The EA61411 study conducted by ECOG-ACRIN Cancer Research Group has begun its phase III portion.
Partner Therapeutics Inc. sponsors the study.
EA6141 (NCT02339571) is a randomized controlled study of Leukine (sargramostim, yeast derived rhu-GM-CSF) in combination with ipilimumab and nivolumab for the front line treatment of melanoma.
The restart was based on results of ECOG-ACRIN’s planned interim efficacy and safety analysis of survival data from the first 250 patients enrolled in the study. FDA granted orphan drug status to Leukine in Sept. 2019, for the potential treatment of stage IIb-IV melanoma.
EA61411 is led by study chair F. Stephen Hodi, director of the Center for Immuno-Oncology at Dana-Farber Cancer Institute and study Co-Chair Ahmad Tarhini, professor of oncologic sciences and director of Cutaneous and Clinical Translational Research at H. Lee Moffitt Cancer Center and Research Institute.
“GM-CSF has unique immunomodulatory properties that have the potential to substantially benefit patients with cancer,” Hodi said in a statement. He added “This study in the front line setting is intended to confirm and broaden the findings in the randomized phase II trial EA1608, which demonstrated improved efficacy and toxicity when sargramostim was added to ipilimumab.”
ECOG-ACRIN launched the phase II/III EA6141 study in Sept. 2015. In the study, patients with stage III/IV unresectable melanoma are randomized to receive standard of care treatment with nivolumab and ipilimumab with or without sargramostim. The primary endpoint is overall survival. ECOG-ACRIN planned for the interim trial pause after 240 patients were enrolled, to assess efficacy.
The group paused enrollment in June 2017 and the interim analysis is now complete. Based on the findings of the interim analysis, the ECOG-ACRIN Data Safety Monitoring Committee has given the go ahead to start the enrollment into the phase III portion of the study. The total planned enrollment is 600 patients. The study remains blinded and no data will be released until completion.

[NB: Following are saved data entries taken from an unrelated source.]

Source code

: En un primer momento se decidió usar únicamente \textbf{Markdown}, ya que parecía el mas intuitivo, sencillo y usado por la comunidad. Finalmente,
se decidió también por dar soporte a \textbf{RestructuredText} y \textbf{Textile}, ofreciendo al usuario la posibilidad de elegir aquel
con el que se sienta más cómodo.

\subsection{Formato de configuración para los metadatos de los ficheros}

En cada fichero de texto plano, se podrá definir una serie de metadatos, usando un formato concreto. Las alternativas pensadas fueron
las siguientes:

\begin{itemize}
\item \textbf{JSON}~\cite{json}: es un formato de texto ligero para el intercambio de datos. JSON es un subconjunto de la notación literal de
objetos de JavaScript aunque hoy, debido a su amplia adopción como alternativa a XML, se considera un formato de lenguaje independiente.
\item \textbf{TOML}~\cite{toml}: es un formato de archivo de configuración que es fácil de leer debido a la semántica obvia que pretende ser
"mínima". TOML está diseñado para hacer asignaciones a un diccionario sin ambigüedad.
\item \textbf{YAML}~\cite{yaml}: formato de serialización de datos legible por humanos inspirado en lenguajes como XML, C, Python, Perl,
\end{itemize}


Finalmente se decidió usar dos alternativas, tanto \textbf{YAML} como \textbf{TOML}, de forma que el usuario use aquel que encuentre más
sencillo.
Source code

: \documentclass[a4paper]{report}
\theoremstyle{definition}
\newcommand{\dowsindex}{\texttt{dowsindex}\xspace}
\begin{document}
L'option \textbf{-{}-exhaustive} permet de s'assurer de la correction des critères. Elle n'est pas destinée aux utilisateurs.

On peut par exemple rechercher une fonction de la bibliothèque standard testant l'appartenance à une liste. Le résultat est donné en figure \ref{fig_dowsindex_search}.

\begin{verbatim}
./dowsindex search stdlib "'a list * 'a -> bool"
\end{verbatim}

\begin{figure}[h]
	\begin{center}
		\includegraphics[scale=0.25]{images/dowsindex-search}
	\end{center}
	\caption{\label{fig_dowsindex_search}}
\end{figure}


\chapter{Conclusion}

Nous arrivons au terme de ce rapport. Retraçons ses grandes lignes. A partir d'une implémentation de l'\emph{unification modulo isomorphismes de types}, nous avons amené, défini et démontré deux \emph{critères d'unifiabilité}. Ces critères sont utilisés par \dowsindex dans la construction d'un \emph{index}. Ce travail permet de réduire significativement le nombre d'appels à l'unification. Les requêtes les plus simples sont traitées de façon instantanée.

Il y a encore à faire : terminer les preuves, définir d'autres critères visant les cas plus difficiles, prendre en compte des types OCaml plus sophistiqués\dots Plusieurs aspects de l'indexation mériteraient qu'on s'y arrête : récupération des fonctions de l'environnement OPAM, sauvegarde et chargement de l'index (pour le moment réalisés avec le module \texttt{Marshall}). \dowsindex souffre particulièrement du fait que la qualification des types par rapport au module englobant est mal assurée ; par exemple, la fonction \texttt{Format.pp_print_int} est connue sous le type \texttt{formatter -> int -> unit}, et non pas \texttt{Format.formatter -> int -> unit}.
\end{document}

“The prior data with sargramostim supporting improvement in survival and reduction in immune-related toxicity, as observed in the E1608 study, highlights the importance of further clinical evaluation in combination with checkpoint inhibitors,” Tarhini said in a statement.
ECOG-ACRIN previously reported results of Study E1608, a phase II study in which patients with advanced stage melanoma received a combination of sargramostim and ipilimumab or ipilimumab alone2. Among 245 patients, the addition of sargramostim led to longer survival (median 17.5 vs 12.7 months, HR 0.64).
Leukine is not approved for the treatment of melanoma.